**Exercise aim:**
Reproduce from the records below, with no pictures, exactly the lines between the one containing "classifier, depending on" and the one containing "Sperren des Benutzers", inclusive.

[Saved data entries]
+---+

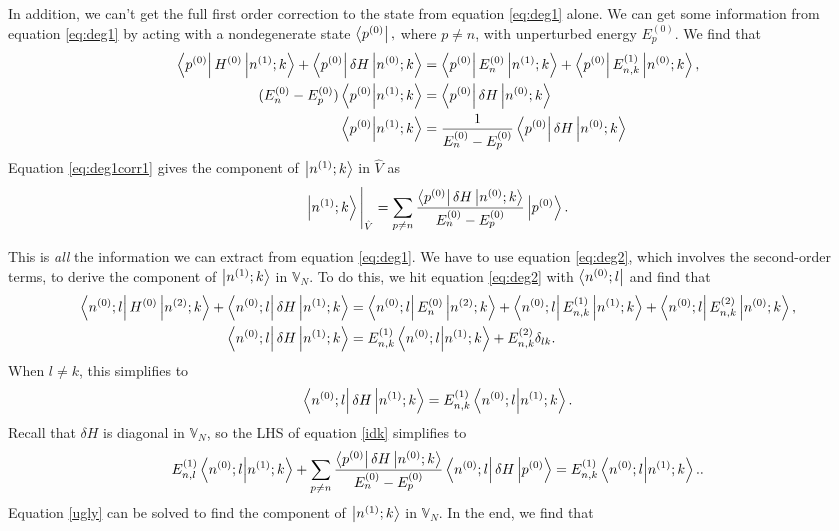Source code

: In addition, we can't get the full first order correction to the state from equation \ref{eq:deg1} alone. We can get some information from equation \ref{eq:deg1} by acting with a nondegenerate state $\left\langle p^{(0)} \right|,$ where $p \neq n$, with unperturbed energy $E_p^{(0)}$. We find that
\begin{align}
\left\langle p^{(0)} \right|H^{(0)} \left| n^{(1)};k \right\rangle+\left\langle p^{(0)} \right| \delta H \left| n^{(0)};k \right\rangle &= \left\langle p^{(0)} \right|E_n^{(0)} \left| n^{(1)};k \right\rangle+\left\langle p^{(0)} \right|E_{n,k}^{(1)} \left| n^{(0)};k \right\rangle,\nonumber \\
(E_n^{(0)}-E_p^{(0)}) \left\langle p^{(0)} \middle| n^{(1)};k \right\rangle &= \left\langle p^{(0)} \right| \delta H \left| n^{(0)};k \right\rangle \nonumber \\
\left\langle p^{(0)} \middle| n^{(1)};k \right\rangle &=  \frac{1}{E_n^{(0)}-E_p^{(0)}}\left\langle p^{(0)} \right| \delta H \left| n^{(0)};k \right\rangle \label{eq:deg1corr1}
\end{align}
Equation \ref{eq:deg1corr1} gives the component of $\left| n^{(1)};k \right\rangle$ in $\hat{V}$ as 
\begin{equation}
\left| n^{(1)};k \right\rangle\Bigg\rvert_{\hat{V}} = 
\sum\limits_{p \neq n} \frac{\left\langle p^{(0)} \right| \delta H 
\left| n^{(0)};k \right\rangle}{E_n^{(0)}-E_p^{(0)}} \left| p^{(0)} \right\rangle\label{eq:deg1corr1s}.\end{equation}

This is \textit{all} the information we can extract from equation \ref{eq:deg1}. We have to use equation \ref{eq:deg2}, which involves the second-order terms, to derive the component of $\left| n^{(1)};k \right\rangle$ in $\mathbb{V}_N$. To do this, we hit equation \ref{eq:deg2} with $\left\langle n^{(0)}; l \right|$ and find that
\begin{align*}
\left\langle n^{(0)}; l \right|H^{(0)} \left| n^{(2)};k \right\rangle + \left\langle n^{(0)}; l \right|\delta H \left| n^{(1)};k \right\rangle &= \left\langle n^{(0)}; l \right|E_n^{(0)} \left| n^{(2)};k \right\rangle + \left\langle n^{(0)}; l \right| E_{n,k}^{(1)} \left| n^{(1)};k \right\rangle + \left\langle n^{(0)}; l \right| E_{n,k}^{(2)} \left| n^{(0)};k \right\rangle, \\
\left\langle n^{(0)}; l \right|\delta H \left| n^{(1)};k \right\rangle &= E_{n,k}^{(1)} \left\langle n^{(0)};l \middle| n^{(1)};k \right\rangle + E_{n,k}^{(2)} \delta_{lk}.
\end{align*}
When $l \neq k$, this simplifies to 
\begin{equation}
\left\langle n^{(0)}; l \right|\delta H \left| n^{(1)};k \right\rangle = E_{n,k}^{(1)} \left\langle n^{(0)};l \middle| n^{(1)};k \right\rangle. \label{idk}
\end{equation}
Recall that $\delta H$ is diagonal in $\mathbb{V}_N$, so the LHS of equation \ref{idk} simplifies to 
\begin{equation}
E_{n,l}^{(1)} \left\langle n^{(0)};l \middle| n^{(1)};k \right\rangle + \sum\limits_{p \neq n} \frac{\left\langle p^{(0)} \right| \delta H 
\left| n^{(0)};k \right\rangle}{E_n^{(0)}-E_p^{(0)}} \left\langle n^{(0)}; l \right|\delta H \left| p^{(0)} \right\rangle
 = E_{n,k}^{(1)} \left\langle n^{(0)};l \middle| n^{(1)};k \right\rangle. \label{ugly}.
\end{equation}
Equation \ref{ugly} can be solved to find the component of $\left| n^{(1)};k \right\rangle$ in $\mathbb{V}_N$. In the end, we find that

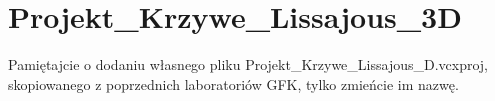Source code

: \chapter{Projekt\+\_\+\+Krzywe\+\_\+\+Lissajous\+\_\+3D}
\hypertarget{md__r_e_a_d_m_e}{}\label{md__r_e_a_d_m_e}
\label{md__r_e_a_d_m_e_autotoc_md0}%
%
 Pamiętajcie o dodaniu własnego pliku Projekt\+\_\+\+Krzywe\+\_\+\+Lissajous\+\_\+D.\+vcxproj, skopiowanego z poprzednich laboratoriów GFK, tylko zmieńcie im nazwę. 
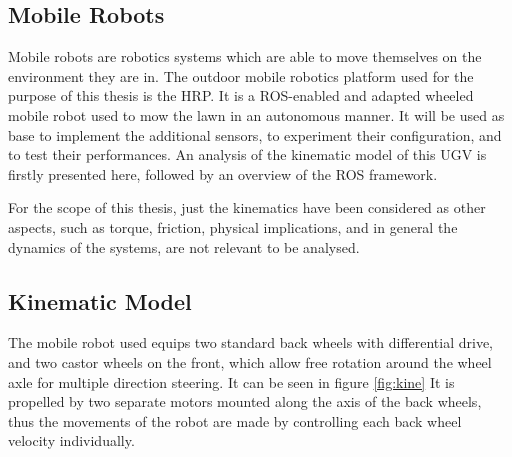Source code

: 

\subsection{Mobile Robots}

\noindent Mobile robots are robotics systems which are able to move themselves on the environment they are in. 
The outdoor mobile robotics platform used for the purpose of this thesis is the \gls{HRP}.
It is a \Gls{ROS}-enabled and adapted wheeled mobile robot used to mow the lawn in an autonomous manner.
It will be used as base to implement the additional sensors, to experiment their configuration, and to test their performances.
An analysis of the kinematic model of this \Gls{UGV} is firstly presented here, followed by an overview of the \gls{ROS} framework.

For the scope of this thesis, just the kinematics have been considered as other aspects, such as torque, friction, physical implications, and in general the dynamics of the systems, are not relevant to be analysed.


\subsection{Kinematic Model}

\noindent The mobile robot used equips two standard back wheels with differential drive, and two castor wheels on the front, which allow free rotation around the wheel axle for multiple direction steering. It can be seen in figure \ref{fig:kine}
It is propelled by two separate motors mounted along the axis of the back wheels, thus the movements of the robot are made by controlling each back wheel velocity individually.

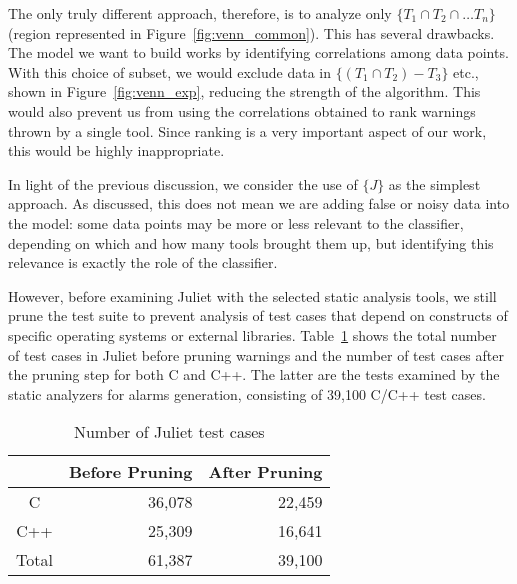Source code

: 

The only truly different approach, therefore, is to analyze only $\{T_1 \cap
T_2 \cap\dots T_n\}$ (region represented in Figure~\ref{fig:venn_common}). This
has several drawbacks. The model we want to build works by identifying
correlations among data points. With this choice of subset, we would exclude
data in $\{(T_1 \cap T_2) - T_3\}$ etc., shown in Figure~\ref{fig:venn_exp}, reducing the strength of the
algorithm. This would also prevent us from using the correlations obtained to
rank warnings thrown by a single tool.  Since ranking is a very important
aspect of our work, this would be highly inappropriate.





In light of the previous discussion, we consider the use
of $\{J\}$ as the simplest approach. As discussed, this does
not mean we are adding false or noisy data into the
model: some data points may be more or less relevant to the
classifier, depending on which and how many tools brought
them up, but identifying this relevance is exactly the
role of the classifier.

However, before examining Juliet with the selected static analysis tools, we still prune the
test suite to prevent analysis of test cases that depend on constructs of
specific operating systems or external libraries.
Table~\ref{tab:juliet_numbers} shows the total number of test cases in Juliet
before pruning warnings and the number of test cases after the pruning step for
both C and C++. The latter are the tests examined by the static analyzers for
alarms generation, consisting of 39,100 C/C++ test cases.

  \begin{table}
    \begin{center}
        \begin{tabular}{crr}\hline
          & Before Pruning & After Pruning \\
        \hline
          C & 36,078 & 22,459 \\
          C++ & 25,309 & 16,641 \\
          Total & 61,387 & 39,100 \\ \hline
        \end{tabular}
        \caption{Number of Juliet test cases}\label{tab:juliet_numbers}
    \end{center}
\end{table}

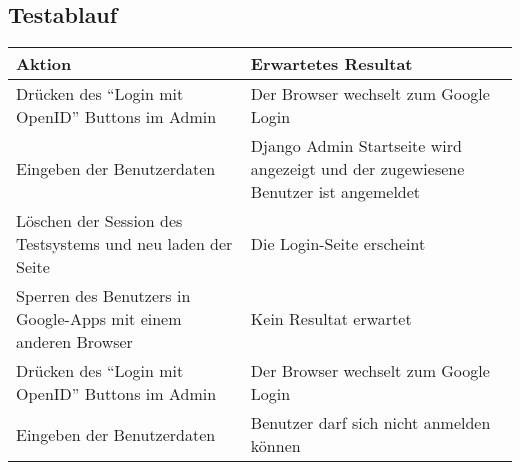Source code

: \subsection{Testablauf}
\label{sub:testablauf}
\begin{tabular}{p{7cm} p{7cm}}
Aktion & Erwartetes Resultat\\
\hline
Drücken des ``Login mit OpenID'' Buttons im Admin & Der Browser wechselt zum Google Login\\
Eingeben der Benutzerdaten & Django Admin Startseite wird angezeigt und der zugewiesene Benutzer ist angemeldet\\
Löschen der Session des Testsystems und neu laden der Seite & Die Login-Seite erscheint\\
Sperren des Benutzers in Google-Apps mit einem anderen Browser & Kein Resultat erwartet\\
Drücken des ``Login mit OpenID'' Buttons im Admin & Der Browser wechselt zum Google Login\\
Eingeben der Benutzerdaten & Benutzer darf sich nicht anmelden können\\
\end{tabular}
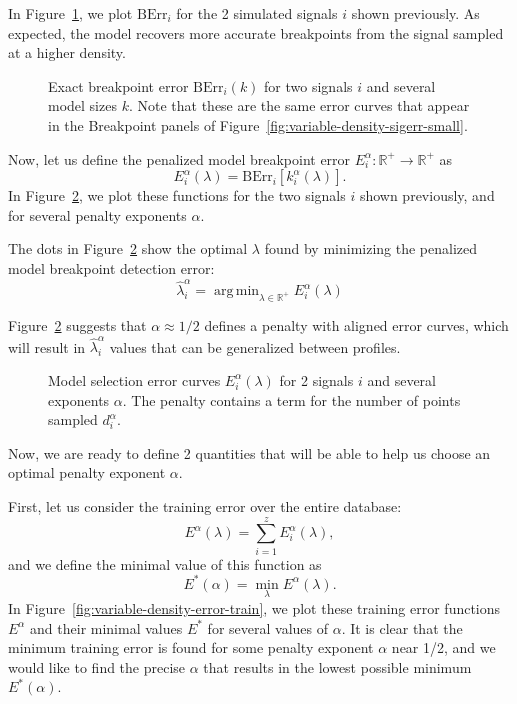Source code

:\documentclass{article}
\newcommand{\fig}[3][H]{
  \begin{figure}[#1]
    \hskip -1cm
    
    \caption{#3}
    \label{fig:#2}
  \end{figure}
}
\DeclareMathOperator*{\argmin}{arg\,min}
\newcommand{\RR}{\mathbb{R}}
\begin{document}
In Figure~\ref{fig:variable-density-berr-k}, we plot $\text{BErr}_i$
for the 2 simulated signals $i$ shown previously.  As expected, the
model recovers more accurate breakpoints from the signal sampled at a
higher density.  

\fig{variable-density-berr-k}{Exact breakpoint error
  $\text{BErr}_i(k)$ for two signals $i$ and several model
  sizes $k$. Note that these are the same error curves that appear
in the Breakpoint panels of Figure~\ref{fig:variable-density-sigerr-small}.}

\newpage

Now, let us define the penalized
model breakpoint error $E^\alpha_i:\RR^+\rightarrow\RR^+$ as
\begin{equation}
  \label{eq:lerr}
E^\alpha_i(\lambda) = \text{BErr}_i\left[
k^\alpha_i(\lambda)
\right].
\end{equation}
In Figure~\ref{fig:variable-density-berr}, we plot these functions for the
two signals $i$ shown previously, and for several penalty exponents $\alpha$.

The dots in Figure~\ref{fig:variable-density-berr} show the optimal
$\lambda$ found by minimizing the penalized model breakpoint detection
error:
\begin{equation}
  \label{eq:lambda_hat}
  \hat \lambda^\alpha_i = \argmin_{\lambda\in\RR^+}  E^\alpha_i(\lambda)
\end{equation}

Figure~\ref{fig:variable-density-berr} suggests that $\alpha\approx1/2$
defines a penalty with aligned error curves, which will result in
$\hat \lambda_i^\alpha$ values that can be generalized between
profiles. 

\fig{variable-density-berr}{Model selection error curves
  $E_i^\alpha(\lambda)$ for 2 signals $i$ and several exponents
  $\alpha$. The penalty contains a term for the number of points sampled $d_i^\alpha$.}

\newpage

Now, we are ready to define 2 quantities that will be able to help us
choose an optimal penalty exponent $\alpha$.

First, let us consider the training error over the entire database:
\begin{equation}
  \label{eq:lerr_train}
  E^\alpha(\lambda) = \sum_{i=1}^z E_i^\alpha(\lambda),
\end{equation}
and we define the minimal value of this function as
\begin{equation}
  \label{eq:lerr_train_min}
  E^*(\alpha) = \min_\lambda E^\alpha(\lambda).
\end{equation}
In Figure~\ref{fig:variable-density-error-train}, we plot these
training error functions $E^\alpha$ and their minimal values $E^*$ for
several values of $\alpha$. It is clear that the minimum training
error is found for some penalty exponent $\alpha$ near 1/2, and we
would like to find the precise $\alpha$ that results in the lowest
possible minimum $E^*(\alpha)$.
\end{document}
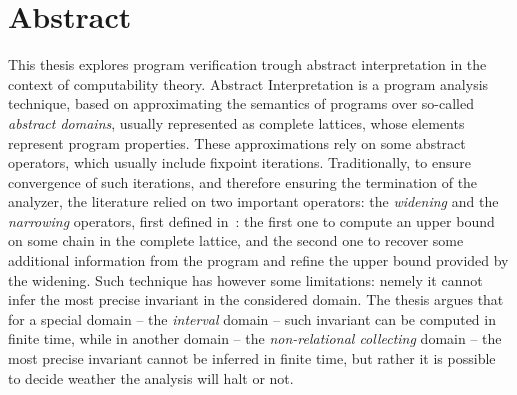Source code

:\begingroup

\chapter*{Abstract}
This thesis explores program verification trough abstract
interpretation in the context of computability theory. Abstract
Interpretation is a program analysis technique, based on approximating
the semantics of programs over so-called \emph{abstract domains},
usually represented as complete lattices, whose elements represent
program properties. These approximations rely on some abstract
operators, which usually include fixpoint iterations. Traditionally,
to ensure convergence of such iterations, and therefore ensuring the
termination of the analyzer, the literature relied on two important
operators: the \emph{widening} and the \emph{narrowing} operators,
first defined in~\cite{patrickradhia:one}: the first one to compute an
upper bound on some chain in the complete lattice, and the second one
to recover some additional information from the program and refine the
upper bound provided by the widening. Such technique has however some
limitations: nemely it cannot infer the most precise invariant in the
considered domain. The thesis argues that for a special domain -- the
\emph{interval} domain -- such invariant can be computed in finite
time, while in another domain -- the \emph{non-relational collecting}
domain -- the most precise invariant cannot be inferred in finite
time, but rather it is possible to decide weather the analysis will
halt or not.

\endgroup

\vfill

+---+

**Finished task:**
classifier, depending on which and how many tools brought
them up, but identifying this relevance is exactly the
role of the classifier.

However, before examining Juliet with the selected static analysis tools, we still prune the
test suite to prevent analysis of test cases that depend on constructs of
specific operating systems or external libraries.
Table~\ref{tab:juliet_numbers} shows the total number of test cases in Juliet
before pruning warnings and the number of test cases after the pruning step for
both C and C++. The latter are the tests examined by the static analyzers for
alarms generation, consisting of 39,100 C/C++ test cases.

  \begin{table}
    \begin{center}
        \begin{tabular}{crr}\hline
          & Before Pruning & After Pruning \\
        \hline
          C & 36,078 & 22,459 \\
          C++ & 25,309 & 16,641 \\
          Total & 61,387 & 39,100 \\ \hline
        \end{tabular}
        \caption{Number of Juliet test cases}\label{tab:juliet_numbers}
    \end{center}
\end{table}

Source code

: \subsection{Testablauf}
\label{sub:testablauf}
\begin{tabular}{p{7cm} p{7cm}}
Aktion & Erwartetes Resultat\\
\hline
Drücken des ``Login mit OpenID'' Buttons im Admin & Der Browser wechselt zum Google Login\\
Eingeben der Benutzerdaten & Django Admin Startseite wird angezeigt und der zugewiesene Benutzer ist angemeldet\\
Löschen der Session des Testsystems und neu laden der Seite & Die Login-Seite erscheint\\
Sperren des Benutzers in Google-Apps mit einem anderen Browser & Kein Resultat erwartet\\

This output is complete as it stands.